■ EXERCISE
Go through the listing below and output exactly the line with "dialogue and trust.", the line with "all parties involved.", and each line between; omit the rest.

■ RECORDS FOR PROCESSING
= Beginning of Section =

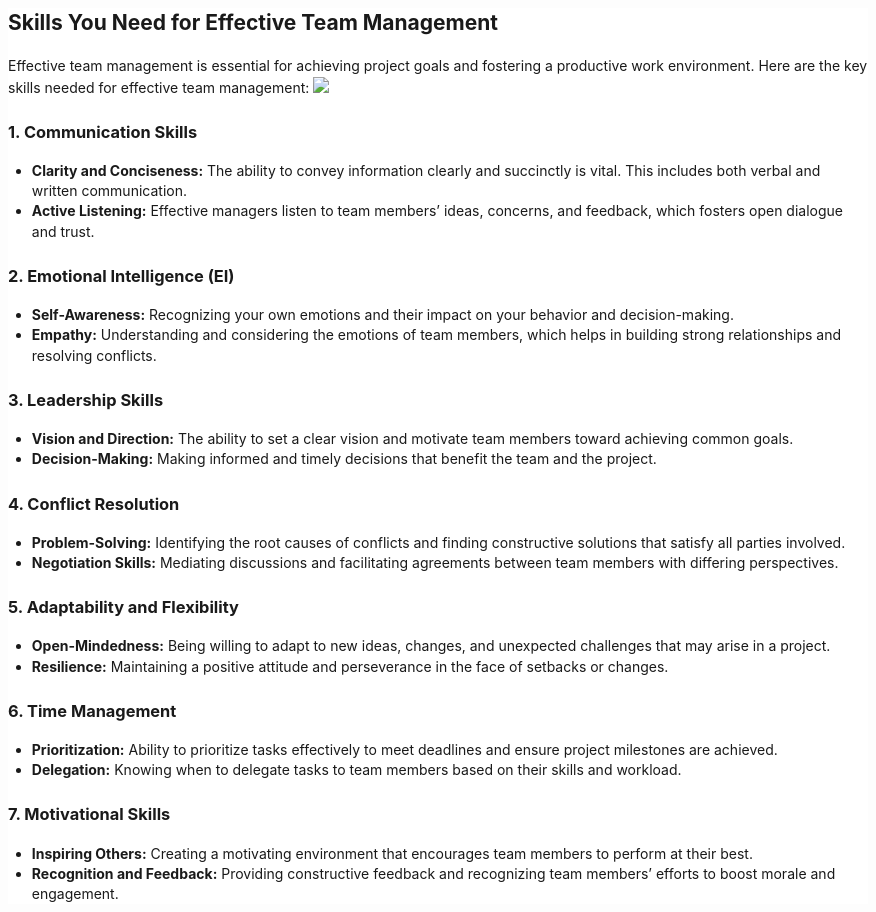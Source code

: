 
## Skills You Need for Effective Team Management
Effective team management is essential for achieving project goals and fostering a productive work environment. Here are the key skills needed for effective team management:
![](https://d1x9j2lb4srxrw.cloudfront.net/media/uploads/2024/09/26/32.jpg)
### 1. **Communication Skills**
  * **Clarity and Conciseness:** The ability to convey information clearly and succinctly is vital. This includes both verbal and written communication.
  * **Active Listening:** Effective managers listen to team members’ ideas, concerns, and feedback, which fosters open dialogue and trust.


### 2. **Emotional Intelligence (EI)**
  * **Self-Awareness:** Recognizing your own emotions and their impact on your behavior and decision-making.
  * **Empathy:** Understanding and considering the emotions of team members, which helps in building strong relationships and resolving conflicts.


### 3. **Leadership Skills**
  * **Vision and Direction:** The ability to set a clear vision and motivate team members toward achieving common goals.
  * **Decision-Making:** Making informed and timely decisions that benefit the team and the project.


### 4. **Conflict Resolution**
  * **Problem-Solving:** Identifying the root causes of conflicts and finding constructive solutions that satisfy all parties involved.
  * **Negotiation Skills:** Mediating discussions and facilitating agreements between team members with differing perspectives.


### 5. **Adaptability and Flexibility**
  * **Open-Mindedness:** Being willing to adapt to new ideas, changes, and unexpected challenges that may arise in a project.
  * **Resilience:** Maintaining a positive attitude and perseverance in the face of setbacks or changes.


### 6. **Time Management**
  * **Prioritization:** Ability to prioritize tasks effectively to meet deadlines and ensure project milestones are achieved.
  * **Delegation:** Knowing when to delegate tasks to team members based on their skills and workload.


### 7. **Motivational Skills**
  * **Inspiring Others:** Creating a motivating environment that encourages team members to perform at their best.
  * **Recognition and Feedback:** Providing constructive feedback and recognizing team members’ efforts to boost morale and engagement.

= End of Section =

■ OUTPUT BELOW
  * **Active Listening:** Effective managers listen to team members’ ideas, concerns, and feedback, which fosters open dialogue and trust.


### 2. **Emotional Intelligence (EI)**
  * **Self-Awareness:** Recognizing your own emotions and their impact on your behavior and decision-making.
  * **Empathy:** Understanding and considering the emotions of team members, which helps in building strong relationships and resolving conflicts.


### 3. **Leadership Skills**
  * **Vision and Direction:** The ability to set a clear vision and motivate team members toward achieving common goals.
  * **Decision-Making:** Making informed and timely decisions that benefit the team and the project.


### 4. **Conflict Resolution**
  * **Problem-Solving:** Identifying the root causes of conflicts and finding constructive solutions that satisfy all parties involved.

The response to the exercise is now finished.